Y by Epistle, samrocksnature, Adventure10, Adventure10, jhu08, truongphatt2668, Mango247, bin_sherlo, and 2 other users

PP.Let $ABC$ be a triangle, and $M$ the midpoint of its side $BC$ . Let $\gamma$ be the incircle of triangle $ABC$ . The median $AM$ of triangle $ABC$ intersects the incircle $\gamma$ at two points $K$ and $L$ . Let the lines passing through $K$ and $L$ , parallel to $BC$ , intersect the incircle $\gamma$ again in two points $X$ and $Y$ . Let the lines $AX$ and $AY$ intersect $BC$ again at the points $P$ and $Q$ . Prove that $BP = CQ$ .

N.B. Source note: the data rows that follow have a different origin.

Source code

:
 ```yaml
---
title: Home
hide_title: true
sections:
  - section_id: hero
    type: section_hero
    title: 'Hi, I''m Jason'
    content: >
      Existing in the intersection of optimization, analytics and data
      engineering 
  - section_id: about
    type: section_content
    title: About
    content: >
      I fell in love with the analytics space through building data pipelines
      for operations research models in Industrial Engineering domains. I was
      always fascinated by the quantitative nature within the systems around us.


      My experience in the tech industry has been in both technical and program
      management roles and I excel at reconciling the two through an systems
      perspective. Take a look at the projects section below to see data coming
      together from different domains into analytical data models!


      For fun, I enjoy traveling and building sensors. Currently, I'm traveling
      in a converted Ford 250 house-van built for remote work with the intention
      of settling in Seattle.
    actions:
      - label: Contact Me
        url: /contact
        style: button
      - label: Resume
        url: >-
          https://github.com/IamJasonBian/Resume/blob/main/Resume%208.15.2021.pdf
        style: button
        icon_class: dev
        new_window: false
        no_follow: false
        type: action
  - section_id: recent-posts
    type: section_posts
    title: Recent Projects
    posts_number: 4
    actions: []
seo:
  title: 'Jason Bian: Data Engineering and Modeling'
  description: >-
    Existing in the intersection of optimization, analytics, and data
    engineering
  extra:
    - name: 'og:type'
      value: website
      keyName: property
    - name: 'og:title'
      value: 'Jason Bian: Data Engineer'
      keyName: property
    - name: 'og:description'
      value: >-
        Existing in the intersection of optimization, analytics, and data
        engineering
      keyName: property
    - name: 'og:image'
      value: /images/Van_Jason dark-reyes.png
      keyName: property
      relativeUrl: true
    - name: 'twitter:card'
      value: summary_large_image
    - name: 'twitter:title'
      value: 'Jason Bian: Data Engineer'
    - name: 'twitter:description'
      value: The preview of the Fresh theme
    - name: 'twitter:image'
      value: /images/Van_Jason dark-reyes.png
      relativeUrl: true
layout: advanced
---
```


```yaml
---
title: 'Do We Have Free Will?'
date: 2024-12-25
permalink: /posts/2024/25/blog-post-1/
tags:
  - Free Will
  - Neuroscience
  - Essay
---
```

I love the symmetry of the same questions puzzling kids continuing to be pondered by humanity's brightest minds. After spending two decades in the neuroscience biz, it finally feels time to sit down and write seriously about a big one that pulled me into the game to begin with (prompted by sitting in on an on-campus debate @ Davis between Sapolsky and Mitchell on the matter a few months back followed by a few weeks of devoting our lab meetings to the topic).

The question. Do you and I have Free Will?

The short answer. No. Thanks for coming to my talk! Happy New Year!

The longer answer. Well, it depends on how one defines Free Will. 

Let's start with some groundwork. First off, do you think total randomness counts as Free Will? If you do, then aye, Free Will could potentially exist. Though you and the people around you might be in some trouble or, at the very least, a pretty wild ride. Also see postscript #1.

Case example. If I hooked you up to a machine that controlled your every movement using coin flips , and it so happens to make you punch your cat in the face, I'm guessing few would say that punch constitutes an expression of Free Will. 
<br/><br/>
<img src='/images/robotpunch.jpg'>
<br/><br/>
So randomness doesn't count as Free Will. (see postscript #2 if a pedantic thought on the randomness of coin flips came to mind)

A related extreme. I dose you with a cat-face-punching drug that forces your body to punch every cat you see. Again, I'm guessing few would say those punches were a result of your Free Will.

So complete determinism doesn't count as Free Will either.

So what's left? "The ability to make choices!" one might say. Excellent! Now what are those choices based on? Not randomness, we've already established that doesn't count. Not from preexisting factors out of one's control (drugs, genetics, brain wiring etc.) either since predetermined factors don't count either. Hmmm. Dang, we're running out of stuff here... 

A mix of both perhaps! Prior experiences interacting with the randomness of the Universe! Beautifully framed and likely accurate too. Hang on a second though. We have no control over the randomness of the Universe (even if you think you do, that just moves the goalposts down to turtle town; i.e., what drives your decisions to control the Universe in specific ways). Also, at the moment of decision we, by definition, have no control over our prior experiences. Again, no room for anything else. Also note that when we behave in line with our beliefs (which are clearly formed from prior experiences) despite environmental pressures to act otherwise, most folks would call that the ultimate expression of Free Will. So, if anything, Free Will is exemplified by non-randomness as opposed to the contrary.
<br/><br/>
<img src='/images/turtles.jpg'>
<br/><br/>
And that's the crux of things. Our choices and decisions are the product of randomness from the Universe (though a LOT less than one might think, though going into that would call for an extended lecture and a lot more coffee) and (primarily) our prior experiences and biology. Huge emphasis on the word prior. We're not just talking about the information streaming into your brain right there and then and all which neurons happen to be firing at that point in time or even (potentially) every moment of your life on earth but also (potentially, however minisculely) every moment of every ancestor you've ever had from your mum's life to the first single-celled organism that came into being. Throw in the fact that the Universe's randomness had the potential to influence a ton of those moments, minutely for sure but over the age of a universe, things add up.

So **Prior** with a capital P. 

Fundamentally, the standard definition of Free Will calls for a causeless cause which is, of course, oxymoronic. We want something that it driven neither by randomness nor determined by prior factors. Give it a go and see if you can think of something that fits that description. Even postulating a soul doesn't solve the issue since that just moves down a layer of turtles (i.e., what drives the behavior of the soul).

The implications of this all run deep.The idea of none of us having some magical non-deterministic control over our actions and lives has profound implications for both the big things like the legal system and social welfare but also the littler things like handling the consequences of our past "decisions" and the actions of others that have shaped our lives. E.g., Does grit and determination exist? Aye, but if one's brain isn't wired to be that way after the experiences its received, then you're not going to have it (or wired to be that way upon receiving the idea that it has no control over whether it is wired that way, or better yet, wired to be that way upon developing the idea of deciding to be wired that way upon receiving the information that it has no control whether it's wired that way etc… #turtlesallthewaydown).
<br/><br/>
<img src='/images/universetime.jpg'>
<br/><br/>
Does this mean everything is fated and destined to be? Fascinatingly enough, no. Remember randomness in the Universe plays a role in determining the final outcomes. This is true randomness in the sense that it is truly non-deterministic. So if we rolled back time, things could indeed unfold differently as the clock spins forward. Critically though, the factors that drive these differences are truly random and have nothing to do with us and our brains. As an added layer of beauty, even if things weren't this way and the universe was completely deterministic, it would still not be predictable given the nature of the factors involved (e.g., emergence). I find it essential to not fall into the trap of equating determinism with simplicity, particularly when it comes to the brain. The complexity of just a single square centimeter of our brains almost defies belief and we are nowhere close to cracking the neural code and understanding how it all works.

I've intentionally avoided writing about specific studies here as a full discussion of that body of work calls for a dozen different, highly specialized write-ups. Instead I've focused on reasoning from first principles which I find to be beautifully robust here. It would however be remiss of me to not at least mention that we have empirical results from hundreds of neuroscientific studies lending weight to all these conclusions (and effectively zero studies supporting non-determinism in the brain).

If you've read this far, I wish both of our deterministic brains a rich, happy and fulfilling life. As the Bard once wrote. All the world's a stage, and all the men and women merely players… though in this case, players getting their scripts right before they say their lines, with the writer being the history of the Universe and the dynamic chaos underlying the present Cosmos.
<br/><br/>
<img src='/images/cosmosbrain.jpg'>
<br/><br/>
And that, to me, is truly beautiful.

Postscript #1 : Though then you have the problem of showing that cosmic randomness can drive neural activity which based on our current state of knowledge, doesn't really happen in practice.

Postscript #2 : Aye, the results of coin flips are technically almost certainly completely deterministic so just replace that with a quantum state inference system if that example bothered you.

Lemma. Let $ABC$ be a triangle for which $b\ne c$ . Denote: the middlepoint $M$ of the side $[BC]$ ; the points $D,E,F$ where the incircle $C(I,r)$ touches the side-lines $BC,CA,AB$ respectively; the intersections $K,L$ between the incircle and the median $AM$ ; the intersection $S\in EF\cap AM$ . Then $I\in SD$ and the division $(A,K,S,L)$ is harmonically.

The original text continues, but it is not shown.